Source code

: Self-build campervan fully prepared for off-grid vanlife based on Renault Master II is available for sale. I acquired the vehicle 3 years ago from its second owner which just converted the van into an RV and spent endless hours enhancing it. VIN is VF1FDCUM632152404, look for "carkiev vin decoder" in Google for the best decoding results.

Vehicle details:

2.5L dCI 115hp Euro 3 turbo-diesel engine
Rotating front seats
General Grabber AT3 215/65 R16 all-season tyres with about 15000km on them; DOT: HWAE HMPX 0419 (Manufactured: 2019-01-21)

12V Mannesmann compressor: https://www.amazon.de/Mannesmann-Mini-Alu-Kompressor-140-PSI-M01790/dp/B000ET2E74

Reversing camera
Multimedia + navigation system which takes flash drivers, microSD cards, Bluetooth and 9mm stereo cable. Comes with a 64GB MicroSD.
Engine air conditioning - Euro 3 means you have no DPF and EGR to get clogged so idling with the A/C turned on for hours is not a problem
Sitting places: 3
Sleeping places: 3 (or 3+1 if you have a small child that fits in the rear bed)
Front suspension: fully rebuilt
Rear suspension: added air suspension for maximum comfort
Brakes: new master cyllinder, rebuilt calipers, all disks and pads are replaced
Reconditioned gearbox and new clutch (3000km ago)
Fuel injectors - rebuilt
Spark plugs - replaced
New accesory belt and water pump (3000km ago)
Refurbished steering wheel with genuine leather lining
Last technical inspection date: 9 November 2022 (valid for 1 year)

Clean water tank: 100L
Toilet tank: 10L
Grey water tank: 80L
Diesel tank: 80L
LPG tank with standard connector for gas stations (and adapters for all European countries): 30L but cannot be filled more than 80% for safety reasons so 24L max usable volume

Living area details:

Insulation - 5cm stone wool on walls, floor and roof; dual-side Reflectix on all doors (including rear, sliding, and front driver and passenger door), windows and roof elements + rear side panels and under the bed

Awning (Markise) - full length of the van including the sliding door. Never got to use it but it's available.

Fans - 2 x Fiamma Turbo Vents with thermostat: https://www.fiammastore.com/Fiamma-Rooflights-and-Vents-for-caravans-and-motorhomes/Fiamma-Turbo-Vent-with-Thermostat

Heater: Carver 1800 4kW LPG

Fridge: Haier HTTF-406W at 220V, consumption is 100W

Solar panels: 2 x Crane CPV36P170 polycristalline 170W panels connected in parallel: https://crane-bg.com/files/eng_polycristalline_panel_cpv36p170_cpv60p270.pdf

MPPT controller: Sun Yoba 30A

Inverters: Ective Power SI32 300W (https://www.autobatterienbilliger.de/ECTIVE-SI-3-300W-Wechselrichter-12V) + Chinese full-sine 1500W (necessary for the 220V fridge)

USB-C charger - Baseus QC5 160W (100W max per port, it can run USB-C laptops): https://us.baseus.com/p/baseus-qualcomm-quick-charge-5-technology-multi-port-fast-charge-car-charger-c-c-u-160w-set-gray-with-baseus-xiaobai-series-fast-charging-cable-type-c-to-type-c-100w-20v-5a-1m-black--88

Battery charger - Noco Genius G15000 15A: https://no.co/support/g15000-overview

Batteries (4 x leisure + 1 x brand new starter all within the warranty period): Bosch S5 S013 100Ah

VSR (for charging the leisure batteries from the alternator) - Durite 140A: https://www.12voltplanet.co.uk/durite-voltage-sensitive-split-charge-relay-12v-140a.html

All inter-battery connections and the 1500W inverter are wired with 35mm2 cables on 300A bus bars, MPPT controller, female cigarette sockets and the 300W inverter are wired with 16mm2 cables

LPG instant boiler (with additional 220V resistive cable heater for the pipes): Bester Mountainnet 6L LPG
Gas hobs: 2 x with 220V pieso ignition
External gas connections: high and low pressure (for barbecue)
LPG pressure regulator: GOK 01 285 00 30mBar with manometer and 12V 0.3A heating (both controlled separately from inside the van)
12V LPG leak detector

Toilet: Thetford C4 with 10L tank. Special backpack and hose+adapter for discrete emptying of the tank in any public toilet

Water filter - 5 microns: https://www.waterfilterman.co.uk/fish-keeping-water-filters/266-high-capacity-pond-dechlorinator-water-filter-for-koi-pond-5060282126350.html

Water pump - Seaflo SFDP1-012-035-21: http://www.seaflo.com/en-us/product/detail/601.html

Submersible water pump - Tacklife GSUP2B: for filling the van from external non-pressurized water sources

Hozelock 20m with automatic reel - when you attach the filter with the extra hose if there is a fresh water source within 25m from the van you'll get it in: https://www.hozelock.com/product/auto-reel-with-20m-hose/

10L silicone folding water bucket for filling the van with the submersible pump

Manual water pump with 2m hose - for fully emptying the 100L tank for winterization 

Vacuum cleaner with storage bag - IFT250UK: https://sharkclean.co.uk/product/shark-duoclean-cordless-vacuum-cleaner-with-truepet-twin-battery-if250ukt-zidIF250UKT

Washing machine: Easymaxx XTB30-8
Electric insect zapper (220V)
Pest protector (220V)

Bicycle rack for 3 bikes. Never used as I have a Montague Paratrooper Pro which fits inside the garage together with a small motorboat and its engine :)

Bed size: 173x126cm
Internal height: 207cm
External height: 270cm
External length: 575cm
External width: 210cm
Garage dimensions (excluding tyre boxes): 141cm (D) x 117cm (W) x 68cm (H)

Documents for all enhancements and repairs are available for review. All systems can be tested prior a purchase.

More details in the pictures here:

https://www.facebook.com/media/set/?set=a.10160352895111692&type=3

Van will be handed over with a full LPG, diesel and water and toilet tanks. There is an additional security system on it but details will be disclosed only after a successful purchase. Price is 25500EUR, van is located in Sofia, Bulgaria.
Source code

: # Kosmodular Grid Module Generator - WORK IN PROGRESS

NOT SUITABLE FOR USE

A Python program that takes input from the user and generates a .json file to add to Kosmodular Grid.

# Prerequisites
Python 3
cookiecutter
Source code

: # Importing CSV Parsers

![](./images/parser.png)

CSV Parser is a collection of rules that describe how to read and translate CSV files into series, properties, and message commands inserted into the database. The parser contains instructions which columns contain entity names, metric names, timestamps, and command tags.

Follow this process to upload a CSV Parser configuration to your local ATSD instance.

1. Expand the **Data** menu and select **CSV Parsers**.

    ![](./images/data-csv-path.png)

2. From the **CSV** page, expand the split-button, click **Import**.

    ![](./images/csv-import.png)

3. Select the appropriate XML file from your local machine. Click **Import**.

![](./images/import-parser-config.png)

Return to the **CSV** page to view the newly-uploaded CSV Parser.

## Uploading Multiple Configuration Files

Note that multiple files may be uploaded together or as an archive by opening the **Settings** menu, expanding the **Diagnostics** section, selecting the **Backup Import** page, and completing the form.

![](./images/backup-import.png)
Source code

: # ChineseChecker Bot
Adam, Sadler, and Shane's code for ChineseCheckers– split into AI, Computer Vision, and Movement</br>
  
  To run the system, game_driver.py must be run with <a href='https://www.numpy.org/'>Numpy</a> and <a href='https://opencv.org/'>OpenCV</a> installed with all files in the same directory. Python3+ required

GOAL OF THE EXERCISE: For the listing above, print only the lines starting at the line containing "General Grabber AT3" and ending at the line containing "Rear suspension: added", exactly, both included.

ANSWER AREA:
General Grabber AT3 215/65 R16 all-season tyres with about 15000km on them; DOT: HWAE HMPX 0419 (Manufactured: 2019-01-21)

12V Mannesmann compressor: https://www.amazon.de/Mannesmann-Mini-Alu-Kompressor-140-PSI-M01790/dp/B000ET2E74

Reversing camera
Multimedia + navigation system which takes flash drivers, microSD cards, Bluetooth and 9mm stereo cable. Comes with a 64GB MicroSD.
Engine air conditioning - Euro 3 means you have no DPF and EGR to get clogged so idling with the A/C turned on for hours is not a problem
Sitting places: 3
Sleeping places: 3 (or 3+1 if you have a small child that fits in the rear bed)
Front suspension: fully rebuilt
Rear suspension: added air suspension for maximum comfort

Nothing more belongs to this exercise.